Tenofovir (TFV) ester prodrugs, a class of nucleotide analogs (NAs), are the first-line clinical anti-hepatitis B virus (HBV) drugs with potent antiviral efficacy, low resistance rate and high safety. In this work, three marketed TFV ester drugs, tenofovir disoproxil fumarate (TDF), tenofovir alafenamide fumarate (TAF) and tenofovir amibufenamide fumarate (TMF), were used as probes to investigate the relationships among prodrug structures, pharmacokinetic characteristics, metabolic activations, pharmacological responses and to reveal the key factors of TFV ester prodrug design. The results indicated that TMF and TAF exhibited significantly stronger inhibition of HBV DNA replication than did TDF in HBV-positive HepG2.2.15 cells. The anti-HBV activity of TMF was slightly stronger than TAF after 9 days of treatment (EC50 7.29 ± 0.71 nM vs. 12.17 ± 0.56 nM). Similar results were observed in the HBV decline period post drug administration to the HBV transgenic mouse model, although these three TFV prodrugs finally achieved the same anti-HBV effect after 42 days treatments. Furthermore, TFV ester prodrugs showed a correcting effect on disordered host hepatic biochemical metabolism, including TCA cycle, glycolysis, pentose phosphate pathway, purine/pyrimidine metabolism, amino acid metabolism, ketone body metabolism and phospholipid metabolism. The callback effects of the three TFV ester prodrugs were ranked as TMF > TAF > TDF. These advantages of TMF were believed to be attributed to its greater bioavailability in preclinical animals (SD rats, C57BL/6 mice and beagle dogs) and better target loading, especially in terms of the higher hepatic level of the pharmacologically active metabolite TFV-DP, which was tightly related to anti-HBV efficacy.
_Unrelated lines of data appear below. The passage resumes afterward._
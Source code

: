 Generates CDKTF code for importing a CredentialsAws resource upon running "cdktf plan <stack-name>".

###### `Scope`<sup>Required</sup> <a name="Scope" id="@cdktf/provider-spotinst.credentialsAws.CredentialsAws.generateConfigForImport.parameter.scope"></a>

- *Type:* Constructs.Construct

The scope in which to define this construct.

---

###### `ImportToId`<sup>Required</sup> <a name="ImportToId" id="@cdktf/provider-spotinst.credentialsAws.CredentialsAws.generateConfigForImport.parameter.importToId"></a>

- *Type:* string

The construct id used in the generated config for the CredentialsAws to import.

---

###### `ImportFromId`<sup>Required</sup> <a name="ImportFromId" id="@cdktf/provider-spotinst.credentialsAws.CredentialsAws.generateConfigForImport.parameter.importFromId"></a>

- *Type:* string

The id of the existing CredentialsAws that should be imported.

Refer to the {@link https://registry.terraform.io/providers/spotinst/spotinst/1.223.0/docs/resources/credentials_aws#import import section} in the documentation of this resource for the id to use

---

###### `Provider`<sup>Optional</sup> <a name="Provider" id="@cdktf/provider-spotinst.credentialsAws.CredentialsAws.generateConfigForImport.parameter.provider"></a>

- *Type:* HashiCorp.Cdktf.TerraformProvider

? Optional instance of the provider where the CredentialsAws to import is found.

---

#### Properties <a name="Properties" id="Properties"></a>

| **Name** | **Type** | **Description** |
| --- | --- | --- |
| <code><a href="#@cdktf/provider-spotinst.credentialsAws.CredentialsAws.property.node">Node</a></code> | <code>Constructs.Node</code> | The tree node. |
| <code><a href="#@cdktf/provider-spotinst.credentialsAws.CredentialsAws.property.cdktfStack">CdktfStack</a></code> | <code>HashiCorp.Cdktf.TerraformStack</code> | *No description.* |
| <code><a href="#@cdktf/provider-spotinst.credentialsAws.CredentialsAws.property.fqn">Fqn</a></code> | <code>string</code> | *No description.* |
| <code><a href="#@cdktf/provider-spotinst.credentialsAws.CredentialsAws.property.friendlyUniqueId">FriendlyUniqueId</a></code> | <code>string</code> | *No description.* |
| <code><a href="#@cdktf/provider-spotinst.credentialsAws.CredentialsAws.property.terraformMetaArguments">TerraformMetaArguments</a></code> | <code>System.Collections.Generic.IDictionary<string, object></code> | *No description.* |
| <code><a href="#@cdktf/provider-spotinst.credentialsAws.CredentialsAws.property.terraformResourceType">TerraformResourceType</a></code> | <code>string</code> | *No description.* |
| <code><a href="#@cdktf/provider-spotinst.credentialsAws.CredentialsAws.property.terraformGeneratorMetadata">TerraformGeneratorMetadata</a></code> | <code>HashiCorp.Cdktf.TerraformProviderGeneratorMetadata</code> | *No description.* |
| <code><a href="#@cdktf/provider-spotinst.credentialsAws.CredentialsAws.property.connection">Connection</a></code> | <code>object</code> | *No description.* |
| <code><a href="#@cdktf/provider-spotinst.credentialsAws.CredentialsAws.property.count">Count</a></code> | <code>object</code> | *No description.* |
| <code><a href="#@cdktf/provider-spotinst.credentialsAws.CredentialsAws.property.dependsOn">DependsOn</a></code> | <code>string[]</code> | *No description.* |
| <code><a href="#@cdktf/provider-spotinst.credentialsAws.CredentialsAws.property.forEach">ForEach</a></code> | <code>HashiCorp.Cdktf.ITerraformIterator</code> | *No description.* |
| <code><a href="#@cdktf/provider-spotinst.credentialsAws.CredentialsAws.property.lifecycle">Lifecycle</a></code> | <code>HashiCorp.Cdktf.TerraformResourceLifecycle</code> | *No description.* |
Further analysis indicated that stability in intestinal fluid determined the actual amount of TFV prodrug at the absorption site, and hepatic/intestinal stability determined the maintenance amount of prodrug in circulation, both of which influenced the oral bioavailability of TFV prodrugs. In conclusion, our research revealed that improved pharmacokinetics of TFV ester prodrugs (especially intestinal stability) strengthened the inhibition of HBV replication and the rebalance of hepatocellular metabolism, which provides new insights and a basis for the design, modification and evaluation of new TFV prodrugs in the future.